Sample chapter: SharePoint Development Practices and Techniques


SharePoint 2013 gives you more options, but it also requires you to make more choices, and it is important to make deliberate and well-informed choices to make sure that you end up with the best solution that you could possibly build for your specific situation and scenario. This chapter from Inside Microsoft SharePoint 2013 talks you through a lot of the choices and can help you make the right decisions.

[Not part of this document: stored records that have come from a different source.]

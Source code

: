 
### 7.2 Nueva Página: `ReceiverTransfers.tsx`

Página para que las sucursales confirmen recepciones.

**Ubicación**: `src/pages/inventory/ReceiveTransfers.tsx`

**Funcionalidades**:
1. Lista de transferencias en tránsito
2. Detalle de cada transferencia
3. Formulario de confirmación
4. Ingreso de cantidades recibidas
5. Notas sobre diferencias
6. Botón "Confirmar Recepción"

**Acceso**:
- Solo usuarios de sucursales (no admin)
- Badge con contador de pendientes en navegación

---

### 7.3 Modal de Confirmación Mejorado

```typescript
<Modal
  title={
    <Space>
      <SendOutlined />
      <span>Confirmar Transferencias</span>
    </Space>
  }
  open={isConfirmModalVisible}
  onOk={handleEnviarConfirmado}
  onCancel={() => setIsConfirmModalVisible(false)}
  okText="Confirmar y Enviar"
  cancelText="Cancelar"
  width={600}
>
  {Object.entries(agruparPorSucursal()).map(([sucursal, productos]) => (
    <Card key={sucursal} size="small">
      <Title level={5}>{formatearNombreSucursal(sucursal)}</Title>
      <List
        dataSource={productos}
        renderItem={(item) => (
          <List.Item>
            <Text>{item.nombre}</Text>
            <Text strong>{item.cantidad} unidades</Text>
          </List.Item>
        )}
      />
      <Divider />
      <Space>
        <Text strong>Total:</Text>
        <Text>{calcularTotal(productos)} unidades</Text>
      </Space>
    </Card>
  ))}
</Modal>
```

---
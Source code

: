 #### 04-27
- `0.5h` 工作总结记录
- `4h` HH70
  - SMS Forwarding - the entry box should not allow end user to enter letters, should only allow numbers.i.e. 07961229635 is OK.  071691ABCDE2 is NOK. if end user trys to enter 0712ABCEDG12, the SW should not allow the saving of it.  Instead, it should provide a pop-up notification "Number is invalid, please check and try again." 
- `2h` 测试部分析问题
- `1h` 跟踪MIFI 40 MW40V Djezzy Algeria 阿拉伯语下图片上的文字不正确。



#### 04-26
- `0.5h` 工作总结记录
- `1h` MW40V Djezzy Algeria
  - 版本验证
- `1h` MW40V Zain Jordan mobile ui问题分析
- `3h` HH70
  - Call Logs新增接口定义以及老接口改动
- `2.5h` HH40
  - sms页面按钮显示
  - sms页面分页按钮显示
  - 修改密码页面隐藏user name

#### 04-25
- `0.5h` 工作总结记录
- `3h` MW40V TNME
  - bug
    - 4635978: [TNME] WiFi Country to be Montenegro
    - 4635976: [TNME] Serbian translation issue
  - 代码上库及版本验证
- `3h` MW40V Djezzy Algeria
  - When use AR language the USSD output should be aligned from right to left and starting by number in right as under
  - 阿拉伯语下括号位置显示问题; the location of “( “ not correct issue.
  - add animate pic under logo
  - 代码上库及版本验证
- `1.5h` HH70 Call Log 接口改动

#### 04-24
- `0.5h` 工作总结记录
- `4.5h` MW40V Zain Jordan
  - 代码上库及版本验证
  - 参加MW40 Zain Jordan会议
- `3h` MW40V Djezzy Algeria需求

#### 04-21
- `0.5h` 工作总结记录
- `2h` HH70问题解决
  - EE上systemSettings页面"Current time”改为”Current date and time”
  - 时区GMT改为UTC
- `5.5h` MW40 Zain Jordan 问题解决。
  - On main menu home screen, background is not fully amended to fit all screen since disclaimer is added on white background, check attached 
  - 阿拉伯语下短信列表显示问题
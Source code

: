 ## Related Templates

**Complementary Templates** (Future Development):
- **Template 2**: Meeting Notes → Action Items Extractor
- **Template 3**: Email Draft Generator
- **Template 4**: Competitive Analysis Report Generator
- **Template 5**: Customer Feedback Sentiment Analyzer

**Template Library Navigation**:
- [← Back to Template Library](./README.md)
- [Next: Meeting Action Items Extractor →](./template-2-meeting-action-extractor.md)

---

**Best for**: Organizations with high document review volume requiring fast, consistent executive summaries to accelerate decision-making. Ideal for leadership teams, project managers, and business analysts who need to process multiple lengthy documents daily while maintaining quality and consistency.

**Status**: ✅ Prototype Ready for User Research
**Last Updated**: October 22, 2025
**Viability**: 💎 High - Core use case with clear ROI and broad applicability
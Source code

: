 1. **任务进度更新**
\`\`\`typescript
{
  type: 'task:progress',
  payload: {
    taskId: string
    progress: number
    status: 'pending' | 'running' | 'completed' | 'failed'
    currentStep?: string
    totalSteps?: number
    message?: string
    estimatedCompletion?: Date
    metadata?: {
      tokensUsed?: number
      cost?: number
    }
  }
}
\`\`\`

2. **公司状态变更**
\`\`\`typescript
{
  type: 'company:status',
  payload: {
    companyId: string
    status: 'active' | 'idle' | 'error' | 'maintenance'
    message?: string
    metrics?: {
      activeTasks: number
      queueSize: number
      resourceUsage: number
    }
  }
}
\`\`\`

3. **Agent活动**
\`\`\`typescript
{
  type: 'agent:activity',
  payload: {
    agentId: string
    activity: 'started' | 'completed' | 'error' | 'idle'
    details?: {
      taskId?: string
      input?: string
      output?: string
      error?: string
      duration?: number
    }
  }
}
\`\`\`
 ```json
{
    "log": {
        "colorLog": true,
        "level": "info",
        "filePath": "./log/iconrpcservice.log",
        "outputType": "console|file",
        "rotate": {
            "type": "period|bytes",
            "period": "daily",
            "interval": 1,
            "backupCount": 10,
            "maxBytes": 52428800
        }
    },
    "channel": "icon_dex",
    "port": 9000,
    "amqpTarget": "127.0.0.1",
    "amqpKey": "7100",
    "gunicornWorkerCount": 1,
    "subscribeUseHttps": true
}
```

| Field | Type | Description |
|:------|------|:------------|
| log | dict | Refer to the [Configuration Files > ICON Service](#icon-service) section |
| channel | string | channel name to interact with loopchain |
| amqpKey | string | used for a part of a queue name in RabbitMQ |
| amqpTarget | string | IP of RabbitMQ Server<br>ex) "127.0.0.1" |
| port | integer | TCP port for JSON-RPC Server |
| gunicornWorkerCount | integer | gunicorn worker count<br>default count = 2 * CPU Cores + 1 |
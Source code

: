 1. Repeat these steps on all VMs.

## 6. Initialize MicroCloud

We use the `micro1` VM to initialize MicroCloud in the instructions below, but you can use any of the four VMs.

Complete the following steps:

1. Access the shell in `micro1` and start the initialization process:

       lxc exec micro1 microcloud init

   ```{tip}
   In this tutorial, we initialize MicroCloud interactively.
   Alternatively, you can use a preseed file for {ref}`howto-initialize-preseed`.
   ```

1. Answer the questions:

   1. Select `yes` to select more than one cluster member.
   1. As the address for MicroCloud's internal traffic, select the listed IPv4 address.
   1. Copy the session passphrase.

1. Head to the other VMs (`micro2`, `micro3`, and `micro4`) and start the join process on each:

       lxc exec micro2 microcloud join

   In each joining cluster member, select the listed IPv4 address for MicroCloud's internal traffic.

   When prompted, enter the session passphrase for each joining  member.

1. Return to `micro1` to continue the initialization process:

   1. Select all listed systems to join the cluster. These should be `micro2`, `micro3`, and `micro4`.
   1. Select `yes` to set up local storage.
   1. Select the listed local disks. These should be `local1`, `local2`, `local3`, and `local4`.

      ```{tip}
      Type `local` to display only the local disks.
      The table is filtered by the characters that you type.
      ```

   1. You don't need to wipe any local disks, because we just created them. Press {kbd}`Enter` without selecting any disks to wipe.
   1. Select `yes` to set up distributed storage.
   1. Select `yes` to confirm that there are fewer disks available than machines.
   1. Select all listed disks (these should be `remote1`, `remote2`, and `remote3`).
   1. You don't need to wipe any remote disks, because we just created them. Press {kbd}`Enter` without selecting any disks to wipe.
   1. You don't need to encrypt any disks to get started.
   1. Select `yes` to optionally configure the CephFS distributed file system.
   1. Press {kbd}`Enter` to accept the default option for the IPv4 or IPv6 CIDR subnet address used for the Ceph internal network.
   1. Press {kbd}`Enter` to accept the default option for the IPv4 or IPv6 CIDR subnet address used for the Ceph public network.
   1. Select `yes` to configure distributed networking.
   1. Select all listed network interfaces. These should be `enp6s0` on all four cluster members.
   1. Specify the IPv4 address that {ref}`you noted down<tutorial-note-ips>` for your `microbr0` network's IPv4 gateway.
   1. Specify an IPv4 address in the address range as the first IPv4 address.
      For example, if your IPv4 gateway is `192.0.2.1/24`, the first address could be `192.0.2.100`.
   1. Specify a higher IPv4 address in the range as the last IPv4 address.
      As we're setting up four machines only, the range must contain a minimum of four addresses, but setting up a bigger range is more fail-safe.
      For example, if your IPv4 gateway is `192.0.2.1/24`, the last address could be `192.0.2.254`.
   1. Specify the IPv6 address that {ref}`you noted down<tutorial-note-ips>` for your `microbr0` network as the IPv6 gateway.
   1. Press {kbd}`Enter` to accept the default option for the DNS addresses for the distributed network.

Before you can start building a custom Microsoft SharePoint solution you will have to make sure you set up your development environment correctly. Because the hardware requirements for SharePoint 2013 are again a lot more demanding than they were for SharePoint 2010, setting up a new development environment might well mean that you have to acquire new hardware. There might be quite a bit of time between the moment that you order the hardware, whether from an external vendor or from an internal department, and when you can actually start using the hardware. This means that it’s important to start planning your SharePoint customizations early, so that waiting on the hardware will not interfere with your project planning.

When you have gotten the hardware, you will have to install your development environment. It is important to do this meticulously, to follow best practices and to make sure you document the entire configuration. Documentation is important if you have to create a second environment, or if you have to recreate your development environment.

When your SharePoint environment has been set up properly, you will need proper specifications so that you can start designing your solution. You will have to decide what type of solution will best suit your skills, the environment into which the solution will have to be deployed, and the functionality that you have to create. SharePoint 2013 introduces a new development approach, which means that you can now not only create farm solutions and sandboxes solution, but you can also create SharePoint apps. SharePoint 2013 also introduces a third application programming interface (API) by making Representational State Transfer (REST) APIs available that allow you to use simple HTTP requests and responses to perform CRUD (create, read, update, delete) operations on SharePoint data.

All these additions give you more options, but they also require you to make more choices, and it is important to make deliberate and well-informed choices to make sure that you end up with the best solution that you could possibly build for your specific situation and scenario. This chapter talks you through a lot of the choices and can help you make the right decisions.